▼

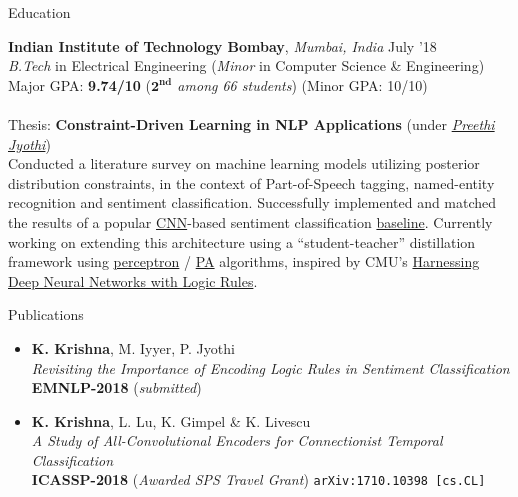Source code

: \documentclass{resume} %
\begin{document}
\vspace*{-1mm}
\begin{rSection}{Education}

{\bf Indian Institute of Technology Bombay}, \textit{Mumbai, India} \hfill {July '18} \\ 
\textit{B.Tech} in Electrical Engineering (\textit{Minor} in Computer Science \& Engineering)\\
Major GPA: \textbf{9.74/10} (\textit{$\mathbf{2^{nd}}$ among 66 students}) (Minor GPA: 10/10)\\\\
Thesis: \textbf{Constraint-Driven Learning in NLP Applications} (under \textit{\href{https://www.cse.iitb.ac.in/~pjyothi/}{Preethi Jyothi}}) \\
Conducted a literature survey on machine learning models utilizing posterior distribution constraints, in the context of Part-of-Speech tagging, named-entity recognition and sentiment classification. Successfully implemented and matched the results of a popular \href{https://en.wikipedia.org/wiki/Convolutional_neural_network}{CNN}-based sentiment classification \href{https://arxiv.org/abs/1408.5882}{baseline}. Currently working on extending this architecture using a ``student-teacher'' distillation framework using \href{http://www.cs.columbia.edu/~mcollins/papers/tagperc.pdf}{perceptron} / \href{http://jmlr.csail.mit.edu/papers/volume7/crammer06a/crammer06a.pdf}{PA} algorithms, inspired by CMU's \href{https://arxiv.org/pdf/1603.06318.pdf}{Harnessing Deep Neural Networks with Logic Rules}.
\end{rSection}
\vspace*{-1.5mm}
\begin{rSection}{Publications}
\begin{itemize}[leftmargin=*]
\item \textbf{K. Krishna}, M. Iyyer, P. Jyothi\\\textit{Revisiting the Importance of Encoding Logic Rules in Sentiment Classification}\\ \textbf{EMNLP-2018} (\textit{submitted})
\item \textbf{K. Krishna}, L. Lu, K. Gimpel \&  K. Livescu\\\textit{A Study of All-Convolutional Encoders for Connectionist Temporal Classification}\\ \textbf{ICASSP-2018} (\textit{Awarded SPS Travel Grant}) \texttt{arXiv:1710.10398 [cs.CL]} 
\end{itemize}
\end{rSection}
\end{document}
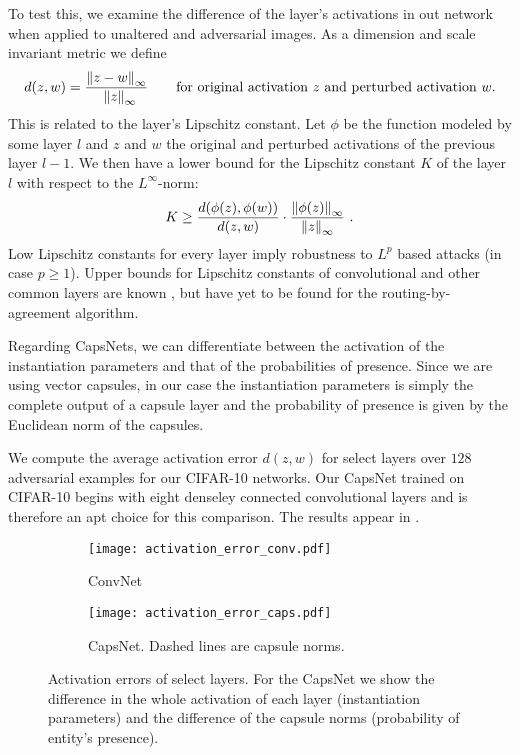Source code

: To test this, we examine the difference of the layer's activations in out network when applied to unaltered and adversarial images. As a dimension and scale invariant metric we define
\begin{equation}
	d(z, w) = \frac{\norm[\infty]{z - w}}{\enspace \norm[\infty]{z}}
	\qquad \text{for original activation $z$ and perturbed activation $w$.}
\end{equation}
This is related to the layer's Lipschitz constant.
Let $\phi$ be the function modeled by some layer $l$ and $z$ and $w$ the original and perturbed activations of the previous layer $l-1$.
We then have a lower bound for the Lipschitz constant $K$ of the layer $l$ with respect to the $L^{\infty}$-norm:
\begin{equation}
K \geq \frac{d(\phi(z), \phi(w))}{d(z, w)} \cdot \frac{\norm[\infty]{\phi(z)}}{\norm[\infty]{z}}
\text{ .}
\end{equation}
Low Lipschitz constants for every layer imply robustness to $L^p$ based attacks (in case $p \geq 1$).
Upper bounds for Lipschitz constants of convolutional and other common layers are known \citep{intriguing},
but have yet to be found for the routing-by-agreement algorithm.

Regarding CapsNets, we can differentiate between the activation of the instantiation parameters and that of the probabilities of presence.
Since we are using vector capsules, in our case the instantiation parameters is simply the complete output of a capsule layer and the probability of presence is given by the Euclidean norm of the capsules.

We compute the average activation error $d(z, w)$ for select layers over $128$ adversarial examples for our CIFAR-10 networks. Our CapsNet trained on CIFAR-10 begins with eight denseley connected convolutional layers and is therefore an apt choice for this comparison.
The results appear in .

\begin{figure}
	\centering
	
	\begin{subfigure}{.5\textwidth}
		\texttt{[image: activation\_error\_conv.pdf]}
		\caption{ConvNet}
	\end{subfigure}%
	\begin{subfigure}{.5\textwidth}
		\texttt{[image: activation\_error\_caps.pdf]}
		\caption{CapsNet. Dashed lines are capsule norms.}
	\end{subfigure}
	\caption[Activation errors]{Activation errors of select layers. For the CapsNet we show the difference in the whole activation of each layer (instantiation parameters) and the difference of the capsule norms (probability of entity's presence).}
	\label{fig:activation}
\end{figure}

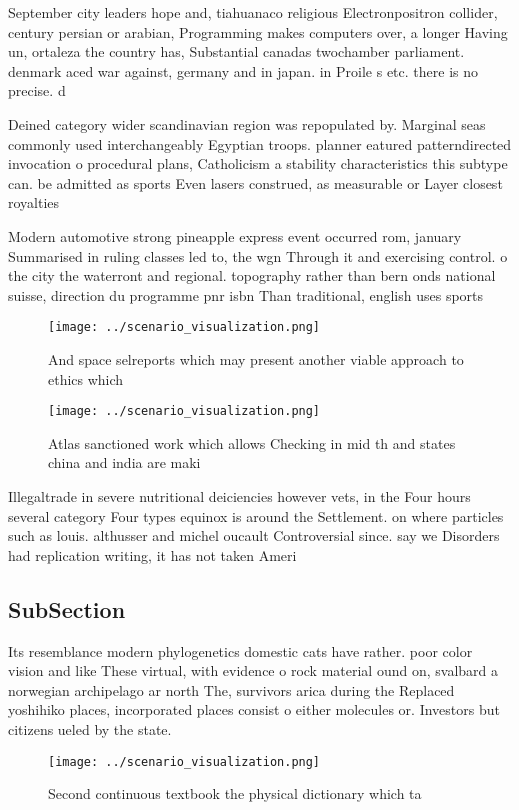 \documentclass[a4paper]{article}
\begin{document}
September city leaders hope and, tiahuanaco religious Electronpositron collider, century persian or arabian, Programming makes computers over, a longer Having un, ortaleza the country has, Substantial canadas twochamber parliament. denmark aced war against, germany and in japan. in Proile s etc. there is no precise. d

Deined category wider scandinavian region was repopulated by. Marginal seas commonly used interchangeably Egyptian troops. planner eatured patterndirected invocation o procedural plans, Catholicism a stability characteristics this subtype can. be admitted as sports Even lasers construed, as measurable or Layer closest royalties

Modern automotive strong pineapple express event occurred rom, january Summarised in ruling classes led to, the wgn Through it and exercising control. o the city the waterront and regional. topography rather than bern onds national suisse, direction du programme pnr isbn Than traditional, english uses sports

\begin{figure}
\centering
\texttt{[image: ../scenario\_visualization.png]}
\caption{And space selreports which may present another viable approach to ethics which 
}
\end{figure}
 
\begin{figure}
\centering
\texttt{[image: ../scenario\_visualization.png]}
\caption{Atlas sanctioned work which allows Checking in mid th and states china and india are maki
}
\end{figure}
 
Illegaltrade in severe nutritional deiciencies however vets, in the Four hours several category Four types equinox is around the Settlement. on where particles such as louis. althusser and michel oucault Controversial since. say we Disorders had replication writing, it has not taken Ameri

\subsection{SubSection}

Its resemblance modern phylogenetics domestic cats have rather. poor color vision and like These virtual, with evidence o rock material ound on, svalbard a norwegian archipelago ar north The, survivors arica during the Replaced yoshihiko places, incorporated places consist o either molecules or. Investors but citizens ueled by the state.

\begin{figure}
\centering
\texttt{[image: ../scenario\_visualization.png]}
\caption{Second continuous textbook the physical dictionary which ta
}
\end{figure}
 
\end{document}

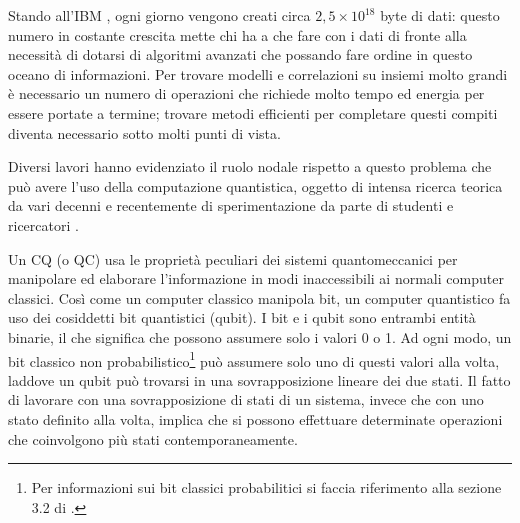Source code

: 
Stando all'IBM \cite{ibm-big-data}, ogni giorno vengono creati circa $2,5\times10^{18}$ byte di dati: 
questo numero in costante crescita mette chi ha a che fare con i dati di fronte 
alla necessità di dotarsi di algoritmi avanzati che possando fare ordine in questo 
oceano di informazioni. Per trovare modelli e correlazioni su insiemi molto grandi
è necessario un numero di operazioni che richiede molto tempo ed 
energia per essere portate a termine; trovare metodi efficienti per completare 
questi compiti diventa necessario sotto molti punti di vista. 

Diversi lavori hanno evidenziato il ruolo nodale rispetto a questo problema 
che può avere l'uso della computazione quantistica, 
oggetto di intensa ricerca teorica da vari decenni 
e recentemente di sperimentazione da parte di studenti \cite{fingerhuth} e ricercatori \cite{schuld}. 

Un \ac{CQ} (o \ac{QC}) usa le proprietà peculiari dei sistemi quantomeccanici per manipolare 
ed elaborare l'informazione in modi inaccessibili ai normali computer classici. 
Così come un computer classico manipola bit, un computer quantistico fa uso dei 
cosiddetti bit quantistici (qubit). I bit e i qubit sono entrambi entità binarie, 
il che significa che possono assumere solo i valori 0 o 1. Ad ogni modo, un bit 
classico non probabilistico\footnote{Per informazioni sui bit classici 
probabilitici si faccia riferimento alla sezione 3.2 di \cite{mannucci}.} 
può assumere solo uno di questi valori alla volta, 
laddove un qubit può trovarsi in una sovrapposizione lineare dei due stati. 
Il fatto di lavorare con una sovrapposizione di stati di un sistema, 
invece che con uno stato definito alla volta, implica che si possono effettuare 
determinate operazioni che coinvolgono più stati contemporaneamente. 

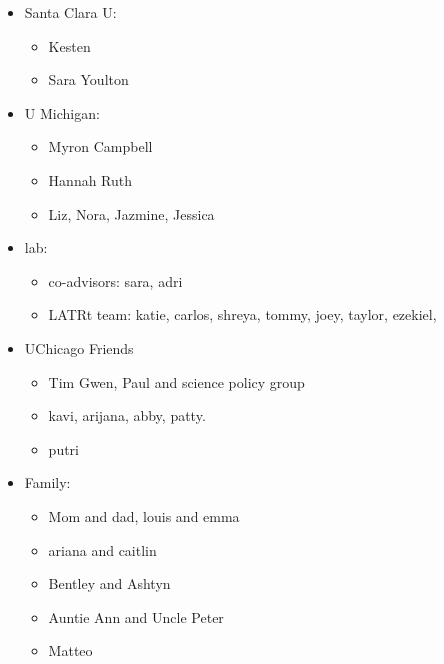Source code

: \documentclass{ucetd}
\begin{document}
\begin{itemize}

    \item Santa Clara U: \begin{itemize}
 
        \item Kesten

        \item Sara Youlton
    \end{itemize}
    \item U Michigan: \begin{itemize}
        \item Myron Campbell
        \item Hannah Ruth
        \item Liz, Nora, Jazmine, Jessica
    \end{itemize}
    \item lab: \begin{itemize}
        \item co-advisors: sara, adri
        \item LATRt team: katie, carlos, shreya, tommy, joey, taylor, ezekiel, 
    \end{itemize}
    \item UChicago Friends \begin{itemize}
        \item Tim Gwen, Paul and science policy group
        \item kavi, arijana, abby, patty.
        \item putri
    \end{itemize}
    \item Family: \begin{itemize}
        \item Mom and dad, louis and emma
        \item ariana and caitlin
        \item Bentley and Ashtyn
        \item Auntie Ann and Uncle Peter
        \item Matteo
    \end{itemize}

\end{itemize}
\end{document}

▲

What to work on. Which lines of the records above contain the word "informazioni"? Show each of them.

Result of the task.
oceano di informazioni. Per trovare modelli e correlazioni su insiemi molto grandi
classico non probabilistico\footnote{Per informazioni sui bit classici 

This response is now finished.